- Exercise requirements -
Without the pictures, give the listing below again exactly.

....................

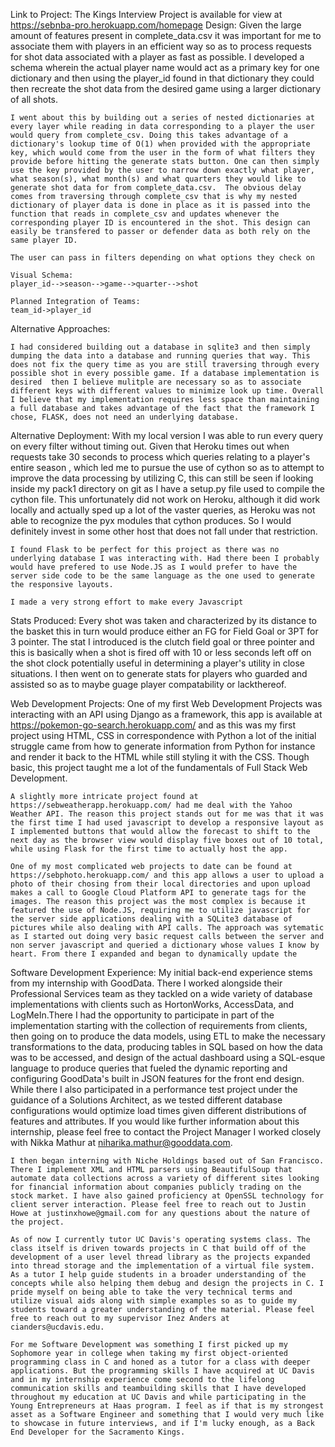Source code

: Link to Project:
	The Kings Interview Project is available for view at https://sebnba-pro.herokuapp.com/homepage
Design:
	Given the large amount of features present in complete_data.csv it was important for me to associate them with players in an efficient way so as to process requests for shot data associated with a player as fast as possible. I developed a schema wherein the actual player name would act as a primary key for one dictionary and then using the player_id found in that dictionary they could then recreate the shot data from the desired game using a larger dictionary of all shots. 

	I went about this by building out a series of nested dictionaries at every layer while reading in data corresponding to a player the user would query from complete_csv. Doing this takes advantage of a dictionary's lookup time of O(1) when provided with the appropriate key, which would come from the user in the form of what filters they provide before hitting the generate stats button. One can then simply use the key provided by the user to narrow down exactly what player, what season(s), what month(s) and what quarters they would like to generate shot data for from complete_data.csv.  The obvious delay comes from traversing through complete_csv that is why my nested dictionary of player data is done in place as it is passed into the function that reads in complete_csv and updates whenever the corresponding player ID is encountered in the shot. This design can easily be transfered to passer or defender data as both rely on the same player ID.

	The user can pass in filters depending on what options they check on 

	Visual Schema:
	player_id-->season-->game-->quarter-->shot

	Planned Integration of Teams:
	team_id->player_id

Alternative Approaches:
	
	I had considered building out a database in sqlite3 and then simply dumping the data into a database and running queries that way. This does not fix the query time as you are still traversing through every possible shot in every possible game. If a database implementation is desired  then I believe mulitple are necessary so as to associate different keys with different values to minimize look up time. Overall I believe that my implementation requires less space than maintaining a full database and takes advantage of the fact that the framework I chose, FLASK, does not need an underlying database.

Alternative Deployment:
	With my local version I was able to run every query on every filter without timing out. Given that Heroku times out when requests take 30 seconds to process which queries relating to a player's entire season , which led me to pursue the use of cython so as to attempt to improve the data processing by utilizing C, this can still be seen if looking inside my pack1 directory on git as I have a setup.py file used to compile the cython file.  This unfortunately did not work on Heroku, although it did work locally and actually sped up a lot of the vaster queries, as Heroku was not able to recognize the pyx modules that cython produces. So I would definitely invest in some other host that does not fall under that restriction. 

	I found Flask to be perfect for this project as there was no underlying database I was interacting with. Had there been I probably would have prefered to use Node.JS as I would prefer to have the server side code to be the same language as the one used to generate the responsive layouts. 

	I made a very strong effort to make every Javascript 

Stats Produced:
	Every shot was taken and characterized by its distance to the basket this in turn would produce either an FG for Field Goal or 3PT for 3 pointer. The stat I introduced is the clutch field goal or three pointer and this is basically when a shot is fired off with 10 or less seconds left off on the shot clock potentially useful in determining a player's utility in close situations. I then went on to generate stats for players who guarded and assisted so as to maybe guage player compatability or lackthereof. 

Web Development Projects:
	One of my first Web Development Projects was interacting with an API using Django as a framework, this app is available at https://pokemon-go-search.herokuapp.com/ and as this was my first project using HTML, CSS in correspondence with Python a lot of the initial struggle came from how to generate information from Python for instance and render it back to the HTML while still styling it with the CSS. Though basic, this project taught me a lot of the fundamentals of Full Stack Web Development. 

	A slightly more intricate project found at https://sebweatherapp.herokuapp.com/ had me deal with the Yahoo Weather API. The reason this project stands out for me was that it was the first time I had used javascript to develop a responsive layout as I implemented buttons that would allow the forecast to shift to the next day as the browser view would display five boxes out of 10 total, while using Flask for the first time to actually host the app. 

	One of my most complicated web projects to date can be found at https://sebphoto.herokuapp.com/ and this app allows a user to upload a photo of their chosing from their local directories and upon upload makes a call to Google Cloud Platform API to generate tags for the images. The reason this project was the most complex is because it featured the use of Node.JS, requiring me to utilize javascript for the server side applications dealing with a SQLite3 database of pictures while also dealing with API calls. The approach was sytematic as I started out doing very basic request calls between the server and non server javascript and queried a dictionary whose values I know by heart. From there I expanded and began to dynamically update the 


Software Development Experience:
	My initial back-end experience stems from my internship with GoodData. There I worked alongside their Professional Services team as they tackled on a wide variety of database implementations with clients such as HortonWorks, AccessData, and LogMeIn.There I had the opportunity to participate in part of the implementation starting with the collection of requirements from clients, then going on to produce the data models, using ETL to make the necessary transformations to the data, producing tables in SQL based on how the data was to be accessed, and design of the actual dashboard using a SQL-esque language to produce queries that fueled the dynamic reporting and configuring GoodData's built in JSON features for the front end design. While there I also participated in a performance test project under the guidance of a Solutions Architect, as we tested different database configurations would optimize load times given different distributions of features and attributes. If you would like further information about this internship, please feel free to contact the Project Manager I worked closely with Nikka Mathur at niharika.mathur@gooddata.com.

	I then began interning with Niche Holdings based out of San Francisco. There I implement XML and HTML parsers using BeautifulSoup that automate data collections across a variety of different sites looking for financial information about companies publicly trading on the stock market. I have also gained proficiency at OpenSSL technology for client server interaction. Please feel free to reach out to Justin Howe at justinxhowe@gmail.com for any questions about the nature of the project.

	As of now I currently tutor UC Davis's operating systems class. The class itself is driven towards projects in C that build off of the development of a user level thread library as the projects expanded into thread storage and the implementation of a virtual file system. As a tutor I help guide students in a broader understanding of the concepts while also helping them debug and design the projects in C. I pride myself on being able to take the very technical terms and utilize visual aids along with simple examples so as to guide my students toward a greater understanding of the material. Please feel free to reach out to my supervisor Inez Anders at cianders@ucdavis.edu.

	For me Software Development was something I first picked up my Sophomore year in college when taking my first object-oriented programming class in C and honed as a tutor for a class with deeper applications. But the programming skills I have acquired at UC Davis and in my internship experience come second to the lifelong communication skills and teambuilding skills that I have developed throughout my education at UC Davis and while participating in the Young Entrepreneurs at Haas program. I feel as if that is my strongest asset as a Software Engineer and something that I would very much like to showcase in future interviews, and if I'm lucky enough, as a Back End Developer for the Sacramento Kings.
	
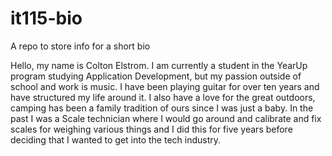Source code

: # it115-bio

A repo to store info for a short bio

Hello, my name is Colton Elstrom. I am currently a student in the YearUp program studying Application Development, but my passion outside of school and work is music. I have been playing guitar for over ten years and have structured my life around it. I also have a love for the great outdoors, camping has been a family tradition of ours since I was just a baby. In the past I was a Scale technician where I would go around and calibrate and fix scales for weighing various things and I did this for five years before deciding that I wanted to get into the tech industry. 
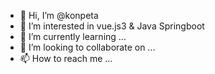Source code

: - 👋 Hi, I’m @konpeta
- 👀 I’m interested in vue.js3 & Java Springboot
- 🌱 I’m currently learning ...
- 💞️ I’m looking to collaborate on ...
- 📫 How to reach me ...

<!---
konpeta/konpeta is a ✨ special ✨ repository because its `README.md` (this file) appears on your GitHub profile.
You can click the Preview link to take a look at your changes.
--->
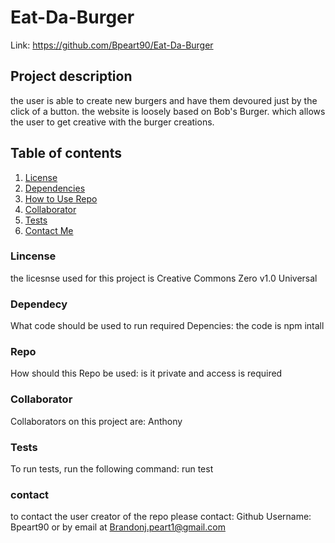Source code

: # Eat-Da-Burger

Link: https://github.com/Bpeart90/Eat-Da-Burger

## Project description
the user is able to create new burgers and have them devoured just by the click of a button. the website is loosely based on Bob's Burger. which allows the user to get creative with the burger creations.

## Table of contents
1. [License](#license)
2. [Dependencies](#dependency)
3. [How to Use Repo](#howtouserepo)
4. [Collaborator](#collaborator)
5. [Tests](#tests)
6. [Contact Me](#contact)

### Lincense 
the licesnse used for this project is Creative Commons Zero v1.0 Universal

### Dependecy
What code should be used to run required Depencies:
the code is npm intall

### Repo
How should this Repo be used: is it private and access is required

### Collaborator
Collaborators on this project are:
Anthony

### Tests
To run tests, run the following command: 
run test

### contact
to contact the user creator of the repo please contact: Github Username: Bpeart90 or by email at Brandonj.peart1@gmail.com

....................

- Exercise result -
Source code

: Link to Project:
	The Kings Interview Project is available for view at https://sebnba-pro.herokuapp.com/homepage
Design:
	Given the large amount of features present in complete_data.csv it was important for me to associate them with players in an efficient way so as to process requests for shot data associated with a player as fast as possible. I developed a schema wherein the actual player name would act as a primary key for one dictionary and then using the player_id found in that dictionary they could then recreate the shot data from the desired game using a larger dictionary of all shots. 

	I went about this by building out a series of nested dictionaries at every layer while reading in data corresponding to a player the user would query from complete_csv. Doing this takes advantage of a dictionary's lookup time of O(1) when provided with the appropriate key, which would come from the user in the form of what filters they provide before hitting the generate stats button. One can then simply use the key provided by the user to narrow down exactly what player, what season(s), what month(s) and what quarters they would like to generate shot data for from complete_data.csv.  The obvious delay comes from traversing through complete_csv that is why my nested dictionary of player data is done in place as it is passed into the function that reads in complete_csv and updates whenever the corresponding player ID is encountered in the shot. This design can easily be transfered to passer or defender data as both rely on the same player ID.

	The user can pass in filters depending on what options they check on 

	Visual Schema:
	player_id-->season-->game-->quarter-->shot

	Planned Integration of Teams:
	team_id->player_id

Alternative Approaches:
	
	I had considered building out a database in sqlite3 and then simply dumping the data into a database and running queries that way. This does not fix the query time as you are still traversing through every possible shot in every possible game. If a database implementation is desired  then I believe mulitple are necessary so as to associate different keys with different values to minimize look up time. Overall I believe that my implementation requires less space than maintaining a full database and takes advantage of the fact that the framework I chose, FLASK, does not need an underlying database.

Alternative Deployment:
	With my local version I was able to run every query on every filter without timing out. Given that Heroku times out when requests take 30 seconds to process which queries relating to a player's entire season , which led me to pursue the use of cython so as to attempt to improve the data processing by utilizing C, this can still be seen if looking inside my pack1 directory on git as I have a setup.py file used to compile the cython file.  This unfortunately did not work on Heroku, although it did work locally and actually sped up a lot of the vaster queries, as Heroku was not able to recognize the pyx modules that cython produces. So I would definitely invest in some other host that does not fall under that restriction. 

	I found Flask to be perfect for this project as there was no underlying database I was interacting with. Had there been I probably would have prefered to use Node.JS as I would prefer to have the server side code to be the same language as the one used to generate the responsive layouts. 

	I made a very strong effort to make every Javascript 

Stats Produced:
	Every shot was taken and characterized by its distance to the basket this in turn would produce either an FG for Field Goal or 3PT for 3 pointer. The stat I introduced is the clutch field goal or three pointer and this is basically when a shot is fired off with 10 or less seconds left off on the shot clock potentially useful in determining a player's utility in close situations. I then went on to generate stats for players who guarded and assisted so as to maybe guage player compatability or lackthereof. 

Web Development Projects:
	One of my first Web Development Projects was interacting with an API using Django as a framework, this app is available at https://pokemon-go-search.herokuapp.com/ and as this was my first project using HTML, CSS in correspondence with Python a lot of the initial struggle came from how to generate information from Python for instance and render it back to the HTML while still styling it with the CSS. Though basic, this project taught me a lot of the fundamentals of Full Stack Web Development. 

	A slightly more intricate project found at https://sebweatherapp.herokuapp.com/ had me deal with the Yahoo Weather API. The reason this project stands out for me was that it was the first time I had used javascript to develop a responsive layout as I implemented buttons that would allow the forecast to shift to the next day as the browser view would display five boxes out of 10 total, while using Flask for the first time to actually host the app. 

	One of my most complicated web projects to date can be found at https://sebphoto.herokuapp.com/ and this app allows a user to upload a photo of their chosing from their local directories and upon upload makes a call to Google Cloud Platform API to generate tags for the images. The reason this project was the most complex is because it featured the use of Node.JS, requiring me to utilize javascript for the server side applications dealing with a SQLite3 database of pictures while also dealing with API calls. The approach was sytematic as I started out doing very basic request calls between the server and non server javascript and queried a dictionary whose values I know by heart. From there I expanded and began to dynamically update the 


Software Development Experience:
	My initial back-end experience stems from my internship with GoodData. There I worked alongside their Professional Services team as they tackled on a wide variety of database implementations with clients such as HortonWorks, AccessData, and LogMeIn.There I had the opportunity to participate in part of the implementation starting with the collection of requirements from clients, then going on to produce the data models, using ETL to make the necessary transformations to the data, producing tables in SQL based on how the data was to be accessed, and design of the actual dashboard using a SQL-esque language to produce queries that fueled the dynamic reporting and configuring GoodData's built in JSON features for the front end design. While there I also participated in a performance test project under the guidance of a Solutions Architect, as we tested different database configurations would optimize load times given different distributions of features and attributes. If you would like further information about this internship, please feel free to contact the Project Manager I worked closely with Nikka Mathur at niharika.mathur@gooddata.com.

	I then began interning with Niche Holdings based out of San Francisco. There I implement XML and HTML parsers using BeautifulSoup that automate data collections across a variety of different sites looking for financial information about companies publicly trading on the stock market. I have also gained proficiency at OpenSSL technology for client server interaction. Please feel free to reach out to Justin Howe at justinxhowe@gmail.com for any questions about the nature of the project.

	As of now I currently tutor UC Davis's operating systems class. The class itself is driven towards projects in C that build off of the development of a user level thread library as the projects expanded into thread storage and the implementation of a virtual file system. As a tutor I help guide students in a broader understanding of the concepts while also helping them debug and design the projects in C. I pride myself on being able to take the very technical terms and utilize visual aids along with simple examples so as to guide my students toward a greater understanding of the material. Please feel free to reach out to my supervisor Inez Anders at cianders@ucdavis.edu.

	For me Software Development was something I first picked up my Sophomore year in college when taking my first object-oriented programming class in C and honed as a tutor for a class with deeper applications. But the programming skills I have acquired at UC Davis and in my internship experience come second to the lifelong communication skills and teambuilding skills that I have developed throughout my education at UC Davis and while participating in the Young Entrepreneurs at Haas program. I feel as if that is my strongest asset as a Software Engineer and something that I would very much like to showcase in future interviews, and if I'm lucky enough, as a Back End Developer for the Sacramento Kings.
	
Source code

: # it115-bio

A repo to store info for a short bio

Hello, my name is Colton Elstrom. I am currently a student in the YearUp program studying Application Development, but my passion outside of school and work is music. I have been playing guitar for over ten years and have structured my life around it. I also have a love for the great outdoors, camping has been a family tradition of ours since I was just a baby. In the past I was a Scale technician where I would go around and calibrate and fix scales for weighing various things and I did this for five years before deciding that I wanted to get into the tech industry. 
Source code

: - 👋 Hi, I’m @konpeta
- 👀 I’m interested in vue.js3 & Java Springboot
- 🌱 I’m currently learning ...
- 💞️ I’m looking to collaborate on ...
- 📫 How to reach me ...

<!---
konpeta/konpeta is a ✨ special ✨ repository because its `README.md` (this file) appears on your GitHub profile.
You can click the Preview link to take a look at your changes.
--->
Source code

: # Eat-Da-Burger

Link: https://github.com/Bpeart90/Eat-Da-Burger

## Project description
the user is able to create new burgers and have them devoured just by the click of a button. the website is loosely based on Bob's Burger. which allows the user to get creative with the burger creations.

## Table of contents
1. [License](#license)
2. [Dependencies](#dependency)
3. [How to Use Repo](#howtouserepo)
4. [Collaborator](#collaborator)
5. [Tests](#tests)
6. [Contact Me](#contact)

### Lincense 
the licesnse used for this project is Creative Commons Zero v1.0 Universal

### Dependecy
What code should be used to run required Depencies:
the code is npm intall

### Repo
How should this Repo be used: is it private and access is required

### Collaborator
Collaborators on this project are:
Anthony

### Tests
To run tests, run the following command: 
run test

### contact
to contact the user creator of the repo please contact: Github Username: Bpeart90 or by email at Brandonj.peart1@gmail.com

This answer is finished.